- _Exercise goal_
From the records below, copy each line that has the word "Methodology" in it.

[Source records]

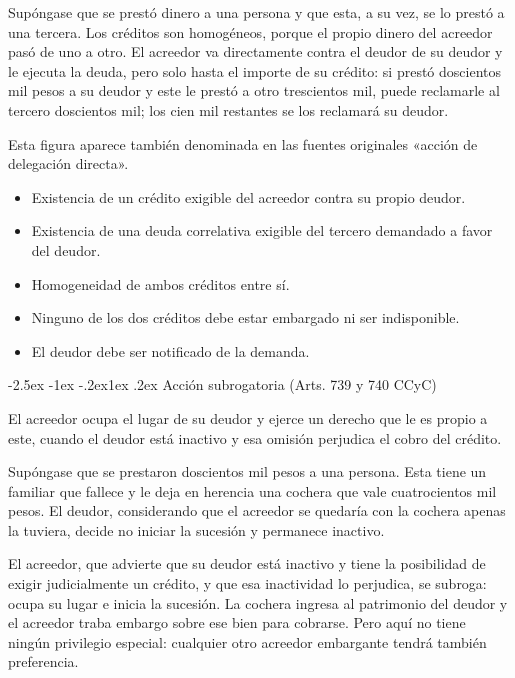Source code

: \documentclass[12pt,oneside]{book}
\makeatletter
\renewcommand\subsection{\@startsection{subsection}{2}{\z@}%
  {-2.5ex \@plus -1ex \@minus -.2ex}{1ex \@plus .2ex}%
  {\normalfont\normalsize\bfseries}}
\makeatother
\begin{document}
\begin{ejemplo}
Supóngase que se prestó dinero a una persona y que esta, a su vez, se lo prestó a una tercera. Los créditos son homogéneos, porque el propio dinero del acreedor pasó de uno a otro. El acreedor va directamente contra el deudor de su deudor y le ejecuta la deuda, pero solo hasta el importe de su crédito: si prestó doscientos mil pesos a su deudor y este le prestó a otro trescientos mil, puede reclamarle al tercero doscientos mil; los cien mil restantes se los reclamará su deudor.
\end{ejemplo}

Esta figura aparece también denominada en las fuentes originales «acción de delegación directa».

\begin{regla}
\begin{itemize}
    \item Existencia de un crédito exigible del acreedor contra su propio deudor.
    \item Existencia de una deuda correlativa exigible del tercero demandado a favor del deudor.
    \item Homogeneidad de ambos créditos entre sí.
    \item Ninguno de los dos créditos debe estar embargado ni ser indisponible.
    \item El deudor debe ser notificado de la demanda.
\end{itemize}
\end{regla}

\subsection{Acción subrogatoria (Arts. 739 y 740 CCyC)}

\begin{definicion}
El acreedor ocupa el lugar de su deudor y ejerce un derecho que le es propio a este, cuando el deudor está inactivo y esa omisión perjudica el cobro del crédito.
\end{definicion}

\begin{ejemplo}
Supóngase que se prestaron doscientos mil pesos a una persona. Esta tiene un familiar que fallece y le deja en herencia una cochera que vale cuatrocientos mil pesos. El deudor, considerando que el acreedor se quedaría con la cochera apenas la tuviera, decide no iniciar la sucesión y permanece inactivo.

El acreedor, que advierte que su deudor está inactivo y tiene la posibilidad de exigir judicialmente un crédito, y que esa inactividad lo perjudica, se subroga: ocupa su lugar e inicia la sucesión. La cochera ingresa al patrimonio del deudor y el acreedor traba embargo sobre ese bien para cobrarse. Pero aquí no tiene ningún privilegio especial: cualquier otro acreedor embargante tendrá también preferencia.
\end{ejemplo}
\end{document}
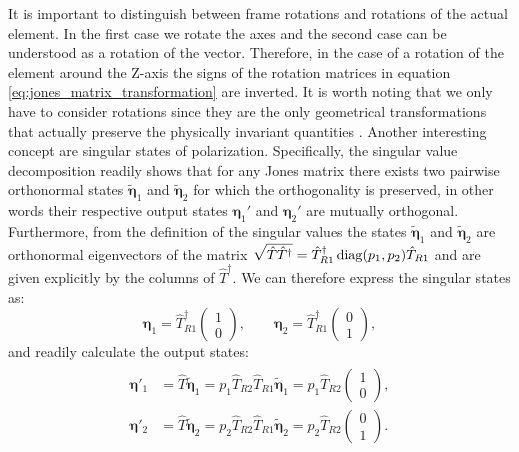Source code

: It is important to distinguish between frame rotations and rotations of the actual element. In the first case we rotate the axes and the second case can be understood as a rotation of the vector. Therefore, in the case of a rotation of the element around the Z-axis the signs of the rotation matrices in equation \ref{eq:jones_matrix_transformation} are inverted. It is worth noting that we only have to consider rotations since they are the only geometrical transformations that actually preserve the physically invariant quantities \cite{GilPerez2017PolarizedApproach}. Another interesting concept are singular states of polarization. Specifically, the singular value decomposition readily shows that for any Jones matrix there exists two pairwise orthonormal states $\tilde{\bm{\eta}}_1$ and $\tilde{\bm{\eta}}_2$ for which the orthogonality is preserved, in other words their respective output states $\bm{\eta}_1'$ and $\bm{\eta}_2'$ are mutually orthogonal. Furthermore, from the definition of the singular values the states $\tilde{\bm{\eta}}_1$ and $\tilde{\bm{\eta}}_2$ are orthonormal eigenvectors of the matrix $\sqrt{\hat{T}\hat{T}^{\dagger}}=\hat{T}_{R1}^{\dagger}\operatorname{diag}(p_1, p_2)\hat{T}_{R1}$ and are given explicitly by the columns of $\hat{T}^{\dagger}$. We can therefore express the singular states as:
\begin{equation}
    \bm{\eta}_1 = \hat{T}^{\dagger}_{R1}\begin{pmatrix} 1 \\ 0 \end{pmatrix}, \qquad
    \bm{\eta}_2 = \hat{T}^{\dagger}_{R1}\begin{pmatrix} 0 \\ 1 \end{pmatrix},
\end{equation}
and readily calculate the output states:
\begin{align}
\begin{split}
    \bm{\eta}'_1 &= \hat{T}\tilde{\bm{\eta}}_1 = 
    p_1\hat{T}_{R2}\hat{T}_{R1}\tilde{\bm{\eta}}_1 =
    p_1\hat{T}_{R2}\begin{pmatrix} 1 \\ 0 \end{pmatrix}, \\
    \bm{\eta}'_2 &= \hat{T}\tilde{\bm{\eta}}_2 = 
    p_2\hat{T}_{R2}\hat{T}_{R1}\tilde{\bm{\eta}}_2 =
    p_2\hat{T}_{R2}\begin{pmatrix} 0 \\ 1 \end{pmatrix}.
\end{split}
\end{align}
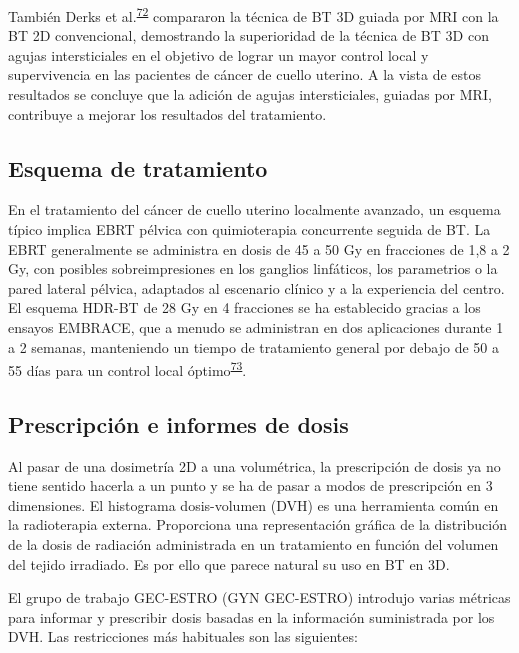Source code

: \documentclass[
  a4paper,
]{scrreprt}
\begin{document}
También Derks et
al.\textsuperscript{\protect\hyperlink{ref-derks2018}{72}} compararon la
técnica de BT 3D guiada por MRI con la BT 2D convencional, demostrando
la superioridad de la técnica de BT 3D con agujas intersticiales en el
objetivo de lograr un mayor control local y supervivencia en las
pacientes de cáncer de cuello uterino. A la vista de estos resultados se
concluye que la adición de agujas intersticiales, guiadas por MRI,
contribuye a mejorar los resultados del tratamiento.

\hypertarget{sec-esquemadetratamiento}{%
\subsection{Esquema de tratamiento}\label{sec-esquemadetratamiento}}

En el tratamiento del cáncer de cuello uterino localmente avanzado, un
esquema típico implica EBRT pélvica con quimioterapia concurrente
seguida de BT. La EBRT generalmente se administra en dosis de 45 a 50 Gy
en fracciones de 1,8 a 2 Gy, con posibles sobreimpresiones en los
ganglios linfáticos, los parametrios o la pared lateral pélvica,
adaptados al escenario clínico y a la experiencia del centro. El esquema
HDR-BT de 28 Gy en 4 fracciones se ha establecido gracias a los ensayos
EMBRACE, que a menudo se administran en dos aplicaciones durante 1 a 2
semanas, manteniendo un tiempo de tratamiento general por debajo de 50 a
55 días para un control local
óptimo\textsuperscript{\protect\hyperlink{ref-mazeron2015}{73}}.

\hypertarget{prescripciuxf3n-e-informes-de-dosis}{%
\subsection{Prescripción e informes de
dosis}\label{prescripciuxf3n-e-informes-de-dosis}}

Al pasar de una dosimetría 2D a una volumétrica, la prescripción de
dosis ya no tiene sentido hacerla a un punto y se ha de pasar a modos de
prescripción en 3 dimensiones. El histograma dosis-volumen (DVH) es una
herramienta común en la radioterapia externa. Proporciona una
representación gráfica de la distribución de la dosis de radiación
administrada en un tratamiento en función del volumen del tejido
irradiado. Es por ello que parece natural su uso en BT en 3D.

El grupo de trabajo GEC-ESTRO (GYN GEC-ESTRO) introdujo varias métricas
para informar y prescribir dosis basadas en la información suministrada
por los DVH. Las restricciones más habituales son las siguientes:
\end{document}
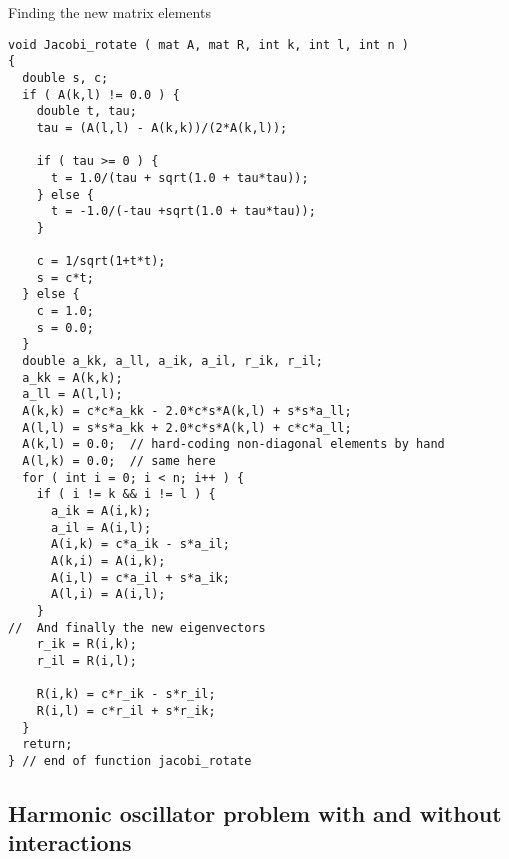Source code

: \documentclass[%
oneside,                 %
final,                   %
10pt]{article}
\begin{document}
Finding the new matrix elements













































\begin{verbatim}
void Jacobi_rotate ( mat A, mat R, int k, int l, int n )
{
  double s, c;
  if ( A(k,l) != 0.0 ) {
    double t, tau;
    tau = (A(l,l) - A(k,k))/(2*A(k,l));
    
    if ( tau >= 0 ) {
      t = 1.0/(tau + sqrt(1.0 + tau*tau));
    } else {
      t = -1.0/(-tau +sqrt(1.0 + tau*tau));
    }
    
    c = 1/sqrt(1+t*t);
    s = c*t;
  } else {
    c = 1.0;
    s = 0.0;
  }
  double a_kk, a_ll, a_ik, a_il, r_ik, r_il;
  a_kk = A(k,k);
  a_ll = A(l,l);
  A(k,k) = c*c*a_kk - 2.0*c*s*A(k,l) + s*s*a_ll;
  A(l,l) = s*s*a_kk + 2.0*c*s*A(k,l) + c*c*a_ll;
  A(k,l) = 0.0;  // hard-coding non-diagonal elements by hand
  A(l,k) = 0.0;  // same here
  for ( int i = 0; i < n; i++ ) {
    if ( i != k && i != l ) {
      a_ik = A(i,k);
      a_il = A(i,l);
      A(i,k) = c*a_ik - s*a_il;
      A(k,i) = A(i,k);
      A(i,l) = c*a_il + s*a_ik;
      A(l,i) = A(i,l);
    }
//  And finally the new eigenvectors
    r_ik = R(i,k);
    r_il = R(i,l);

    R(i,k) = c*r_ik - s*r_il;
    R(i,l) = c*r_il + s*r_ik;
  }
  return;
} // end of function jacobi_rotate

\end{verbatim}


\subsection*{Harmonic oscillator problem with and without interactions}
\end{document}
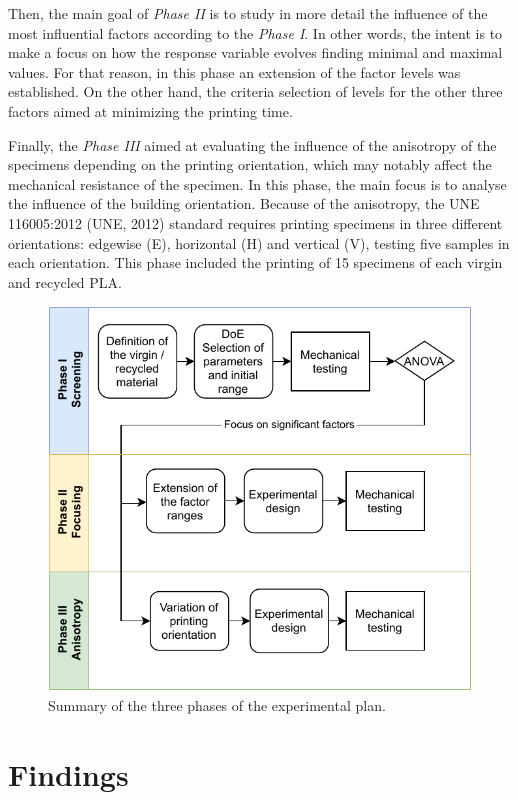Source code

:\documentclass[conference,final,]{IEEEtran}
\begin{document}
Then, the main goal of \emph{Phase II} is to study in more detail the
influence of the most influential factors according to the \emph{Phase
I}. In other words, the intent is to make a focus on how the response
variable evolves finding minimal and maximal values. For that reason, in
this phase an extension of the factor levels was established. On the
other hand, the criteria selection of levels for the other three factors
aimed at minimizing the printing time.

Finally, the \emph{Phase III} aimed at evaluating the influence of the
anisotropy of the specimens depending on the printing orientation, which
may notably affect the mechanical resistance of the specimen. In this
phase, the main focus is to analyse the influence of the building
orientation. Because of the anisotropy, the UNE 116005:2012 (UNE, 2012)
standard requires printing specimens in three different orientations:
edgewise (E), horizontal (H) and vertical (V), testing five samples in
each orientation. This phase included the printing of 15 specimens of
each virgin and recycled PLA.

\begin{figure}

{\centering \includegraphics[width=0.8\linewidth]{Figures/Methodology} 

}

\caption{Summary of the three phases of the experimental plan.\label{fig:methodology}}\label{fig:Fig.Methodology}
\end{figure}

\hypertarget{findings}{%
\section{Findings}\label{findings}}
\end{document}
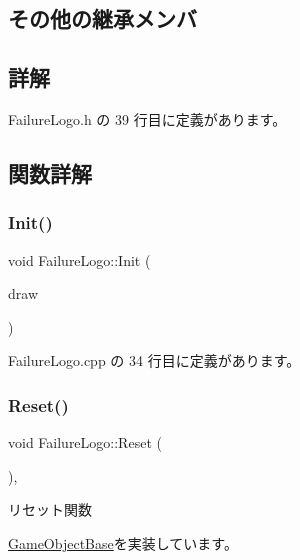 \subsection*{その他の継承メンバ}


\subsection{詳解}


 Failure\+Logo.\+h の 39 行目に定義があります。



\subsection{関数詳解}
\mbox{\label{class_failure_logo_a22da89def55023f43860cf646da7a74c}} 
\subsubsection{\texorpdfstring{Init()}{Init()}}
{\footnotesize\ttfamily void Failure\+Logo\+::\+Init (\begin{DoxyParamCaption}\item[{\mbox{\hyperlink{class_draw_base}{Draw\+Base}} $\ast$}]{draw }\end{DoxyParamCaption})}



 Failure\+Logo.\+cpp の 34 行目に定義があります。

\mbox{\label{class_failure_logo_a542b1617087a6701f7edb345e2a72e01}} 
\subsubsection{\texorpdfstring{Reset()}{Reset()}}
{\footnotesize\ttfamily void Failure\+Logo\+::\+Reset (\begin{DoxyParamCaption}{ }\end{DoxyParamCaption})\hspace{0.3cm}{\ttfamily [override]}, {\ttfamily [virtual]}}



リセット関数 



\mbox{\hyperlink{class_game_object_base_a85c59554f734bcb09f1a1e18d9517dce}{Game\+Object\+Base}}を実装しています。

- _Result of the exercise_
{\centering \includegraphics[width=0.8\linewidth]{Figures/Methodology} 
\caption{Summary of the three phases of the experimental plan.\label{fig:methodology}}\label{fig:Fig.Methodology}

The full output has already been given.